Yes, I agree with you.

My proposition is a derivative of my own Workflow. I produce a Master file after all processing is done in RT and, if necessary Gimp at full resolution. This Master file contain as many pixel as it can get after cropping in RT. I then use it to produce any other file version for web, print,… by downsizing it.
I use ImageMagic because I also take advantage of the operation to add white margin for printing.

@nosle

The downside is that I have to re tag whenever I produce a new output file

I have solved the tagging problem for my scans of slides and negatives by creating args-files for EXIFtool-GUI, which copy the relevant tags from the tagged images to their derivatives.

I have scanned all my images into raw files (TIF), which are 260MByte each. From these I have created in a batch job a down-sized JPG with standard image processing. These small images are for two purposes: From them I can judge (especially for negatives) which images are worth detailed processing and second, I tag them, because that is much faster than tagging the big raw data files. Once I am done, I use the args-files to copy selected tags to the raw files and the processed images in a batch job. So the hard work of tagging has to be done only once.
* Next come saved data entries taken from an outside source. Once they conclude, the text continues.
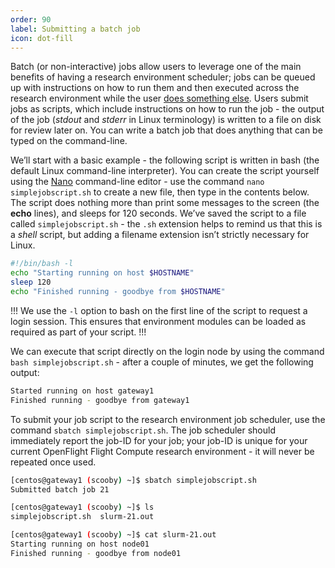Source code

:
 ```yaml
---
order: 90
label: Submitting a batch job
icon: dot-fill
---
```


Batch (or non-interactive) jobs allow users to leverage one of the main benefits of having a research environment scheduler; jobs can be queued up with instructions on how to run them and then executed across the research environment while the user [does something else](https://www.quora.com/What-do-you-do-while-youre-waiting-for-your-code-to-finish-running). Users submit jobs as scripts, which include instructions on how to run the job - the output of the job (_stdout_ and _stderr_ in Linux terminology) is written to a file on disk for review later on. You can write a batch job that does anything that can be typed on the command-line.

We’ll start with a basic example - the following script is written in bash (the default Linux command-line interpreter). You can create the script yourself using the [Nano](https://www.howtogeek.com/howto/42980/the-beginners-guide-to-nano-the-linux-command-line-text-editor/) command-line editor - use the command `nano simplejobscript.sh` to create a new file, then type in the contents below. The script does nothing more than print some messages to the screen (the **echo** lines), and sleeps for 120 seconds. We’ve saved the script to a file called `simplejobscript.sh` - the `.sh` extension helps to remind us that this is a _shell_ script, but adding a filename extension isn’t strictly necessary for Linux.

```bash
#!/bin/bash -l
echo "Starting running on host $HOSTNAME"
sleep 120
echo "Finished running - goodbye from $HOSTNAME"
```

!!!
We use the `-l` option to bash on the first line of the script to request a login session. This ensures that environment modules can be loaded as required as part of your script.
!!!

We can execute that script directly on the login node by using the command `bash simplejobscript.sh` - after a couple of minutes, we get the following output:

```bash
Started running on host gateway1
Finished running - goodbye from gateway1
```

To submit your job script to the research environment job scheduler, use the command `sbatch simplejobscript.sh`. The job scheduler should immediately report the job-ID for your job; your job-ID is unique for your current OpenFlight Flight Compute research environment - it will never be repeated once used.

```bash
[centos@gateway1 (scooby) ~]$ sbatch simplejobscript.sh
Submitted batch job 21

[centos@gateway1 (scooby) ~]$ ls
simplejobscript.sh  slurm-21.out

[centos@gateway1 (scooby) ~]$ cat slurm-21.out
Starting running on host node01
Finished running - goodbye from node01
```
For the scans, tagging the raw image files is not dangerous, if one takes care not to overwrite relevant tags. But I do not know for raw images from digital cameras.

Hermann-Josef

Thanks for the tips everyone. I’ve tried them out (except exiftool-gui which is windows only). I think I’m going to try using darktable again and only use RT for pixel shift. I must from now on always underexpose even more than I already do :frowning:

I’m reluctant as I find adjusting exposure/tone curve clunky and inconvenient in darktable (80% of my manual processing…) but I’ve also been reminded how much better the whitebalance works for my Pentax K-3 II in darktable.

Both software are really great but I find there’s quite a workflow cost to switching between them and I’d like to avoid this. It seems that I’m the promiscuous type tough and I struggle to stay software faithful.